» **Exercise objective**: Please keep the pictures out and write out exactly the lines from the first in the data below through the one containing "percepción de meritocracia como", both included.

(Stored data)
____
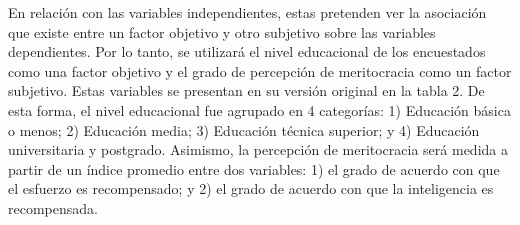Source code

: \documentclass[
]{article}
\begin{document}
En relación con las variables independientes, estas pretenden ver la
asociación que existe entre un factor objetivo y otro subjetivo sobre
las variables dependientes. Por lo tanto, se utilizará el nivel
educacional de los encuestados como una factor objetivo y el grado de
percepción de meritocracia como un factor subjetivo. Estas variables se
presentan en su versión original en la tabla 2. De esta forma, el nivel
educacional fue agrupado en 4 categorías: 1) Educación básica o menos;
2) Educación media; 3) Educación técnica superior; y 4) Educación
universitaria y postgrado. Asimismo, la percepción de meritocracia será
medida a partir de un índice promedio entre dos variables: 1) el grado
de acuerdo con que el esfuerzo es recompensado; y 2) el grado de acuerdo
con que la inteligencia es recompensada.

\begin{table}[!h]


\end{table}
\end{document}
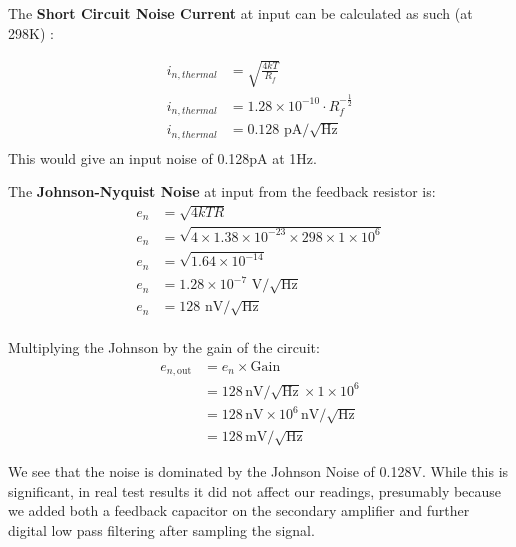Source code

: The \textbf{Short Circuit Noise Current} at input can be calculated as such (at 298K) \cite[p.439]{RefWorks:horowitz2015theart}:

\begin{equation} \label{Thermal Current Noise}
  \begin{split}
  i_{n,thermal} &= \sqrt{\frac{4kT}{R_f}} \\
  i_{n,thermal} &= 1.28 \times 10^{-10} \cdot R_f^{-\frac{1}{2}} \\
  i_{n,thermal} &= 0.128\text{ pA}/\sqrt{\text{Hz}} \\
  \end{split}
  \end{equation}
This would give an input noise of 0.128pA at 1Hz.

The \textbf{Johnson-Nyquist Noise} at input from the feedback resistor is:
\begin{equation} \label{JohnsNoiseRf}
  \begin{split}
  e_n &= \sqrt{4kTR} \\
  e_n &= \sqrt{4 \times 1.38 \times 10^{-23} \times 298 \times 1 \times 10^6} \\
  e_n &= \sqrt{1.64 \times 10^{-14}} \\
  e_n &= 1.28 \times 10^{-7} \text{ V}/\sqrt{\text{Hz}} \\
  e_n &= 128 \text{ nV}/\sqrt{\text{Hz}} \\
  \end{split}
  \end{equation}


Multiplying the Johnson by the gain of the circuit:
\begin{equation} \label{Amplified Voltage Noise}
  \begin{split}
    e_{n,\text{out}} &= e_n \times \text{Gain} \\
    &= 128\,\text{nV}/\sqrt{\text{Hz}} \times 1 \times 10^6 \\
    &= 128\,\text{nV} \times 10^6\,\text{nV}/\sqrt{\text{Hz}} \\
    &= 128\,\text{mV}/\sqrt{\text{Hz}}
  \end{split}
\end{equation}

We see that the noise is dominated by the Johnson Noise of 0.128V.  While this is significant, in real test results it did not affect our readings, presumably because we added both a feedback capacitor on the secondary amplifier and further digital low pass filtering after sampling the signal.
____
» **Answer for the task**:
Source code

: \documentclass[
]{article}
\begin{document}
En relación con las variables independientes, estas pretenden ver la
asociación que existe entre un factor objetivo y otro subjetivo sobre
las variables dependientes. Por lo tanto, se utilizará el nivel
educacional de los encuestados como una factor objetivo y el grado de
percepción de meritocracia como un factor subjetivo. Estas variables se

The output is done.